== Exercise instructions ==
Restate word for word the lines of the material below, from the line with "Spinning Strategy" to the line with "Yes, free spin links may", both lines included, and no others.

== Task data ==
● ● ● ● ●

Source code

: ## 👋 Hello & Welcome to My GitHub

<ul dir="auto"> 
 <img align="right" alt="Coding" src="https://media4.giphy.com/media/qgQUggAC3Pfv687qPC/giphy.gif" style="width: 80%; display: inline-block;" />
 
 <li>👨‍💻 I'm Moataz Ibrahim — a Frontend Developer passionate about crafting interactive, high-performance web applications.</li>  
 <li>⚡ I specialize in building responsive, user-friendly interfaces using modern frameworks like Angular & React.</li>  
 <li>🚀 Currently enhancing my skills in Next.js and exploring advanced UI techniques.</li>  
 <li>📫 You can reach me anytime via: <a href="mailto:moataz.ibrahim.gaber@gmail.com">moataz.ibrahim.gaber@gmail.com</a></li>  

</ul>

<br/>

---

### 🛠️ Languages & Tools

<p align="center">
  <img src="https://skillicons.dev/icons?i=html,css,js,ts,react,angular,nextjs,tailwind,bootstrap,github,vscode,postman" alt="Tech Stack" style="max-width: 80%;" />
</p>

● ● ● ● ●

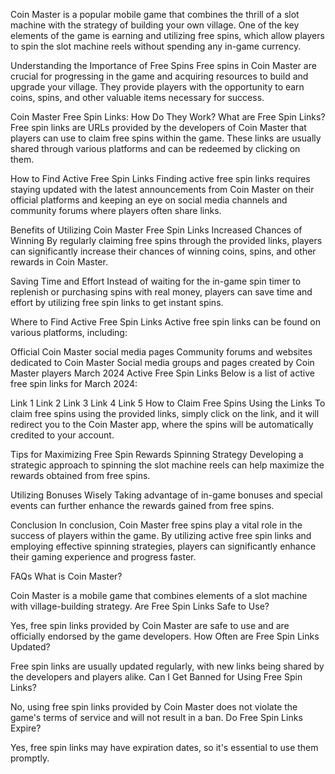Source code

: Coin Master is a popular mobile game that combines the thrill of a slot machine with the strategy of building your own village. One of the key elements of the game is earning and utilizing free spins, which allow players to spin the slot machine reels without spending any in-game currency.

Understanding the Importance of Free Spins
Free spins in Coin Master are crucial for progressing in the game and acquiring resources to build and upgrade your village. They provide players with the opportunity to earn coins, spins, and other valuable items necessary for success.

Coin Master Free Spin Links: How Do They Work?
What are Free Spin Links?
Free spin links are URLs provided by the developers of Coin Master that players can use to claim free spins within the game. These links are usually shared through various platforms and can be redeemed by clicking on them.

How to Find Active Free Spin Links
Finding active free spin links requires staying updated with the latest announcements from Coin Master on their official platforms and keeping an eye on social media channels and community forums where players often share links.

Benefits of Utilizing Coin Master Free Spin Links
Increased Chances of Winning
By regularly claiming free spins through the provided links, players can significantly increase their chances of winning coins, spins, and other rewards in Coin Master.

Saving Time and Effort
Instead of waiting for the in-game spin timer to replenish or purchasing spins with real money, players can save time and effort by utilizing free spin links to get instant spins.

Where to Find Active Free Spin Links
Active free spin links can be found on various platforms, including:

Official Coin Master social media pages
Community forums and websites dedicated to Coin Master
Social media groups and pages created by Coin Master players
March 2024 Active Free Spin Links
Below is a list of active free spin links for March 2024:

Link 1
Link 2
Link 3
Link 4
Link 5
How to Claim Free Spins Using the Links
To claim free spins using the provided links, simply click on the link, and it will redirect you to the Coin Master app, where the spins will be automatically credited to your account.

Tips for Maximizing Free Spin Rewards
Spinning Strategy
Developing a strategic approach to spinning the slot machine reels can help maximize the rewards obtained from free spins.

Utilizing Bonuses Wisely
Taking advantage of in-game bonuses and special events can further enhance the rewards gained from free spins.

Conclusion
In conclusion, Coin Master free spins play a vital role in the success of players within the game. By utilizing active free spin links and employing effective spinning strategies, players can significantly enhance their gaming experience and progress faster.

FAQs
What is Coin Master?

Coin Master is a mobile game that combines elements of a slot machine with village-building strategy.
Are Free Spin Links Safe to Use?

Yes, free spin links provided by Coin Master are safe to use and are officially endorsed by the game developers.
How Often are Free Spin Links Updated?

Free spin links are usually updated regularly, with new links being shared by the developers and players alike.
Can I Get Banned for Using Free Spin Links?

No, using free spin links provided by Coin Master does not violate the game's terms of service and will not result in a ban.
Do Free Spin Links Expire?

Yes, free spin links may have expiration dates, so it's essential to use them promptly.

● ● ● ● ●

== Answer ==
Spinning Strategy
Developing a strategic approach to spinning the slot machine reels can help maximize the rewards obtained from free spins.

Utilizing Bonuses Wisely
Taking advantage of in-game bonuses and special events can further enhance the rewards gained from free spins.

Conclusion
In conclusion, Coin Master free spins play a vital role in the success of players within the game. By utilizing active free spin links and employing effective spinning strategies, players can significantly enhance their gaming experience and progress faster.

FAQs
What is Coin Master?

Coin Master is a mobile game that combines elements of a slot machine with village-building strategy.
Are Free Spin Links Safe to Use?

Yes, free spin links provided by Coin Master are safe to use and are officially endorsed by the game developers.
How Often are Free Spin Links Updated?

Free spin links are usually updated regularly, with new links being shared by the developers and players alike.
Can I Get Banned for Using Free Spin Links?

No, using free spin links provided by Coin Master does not violate the game's terms of service and will not result in a ban.
Do Free Spin Links Expire?

Yes, free spin links may have expiration dates, so it's essential to use them promptly.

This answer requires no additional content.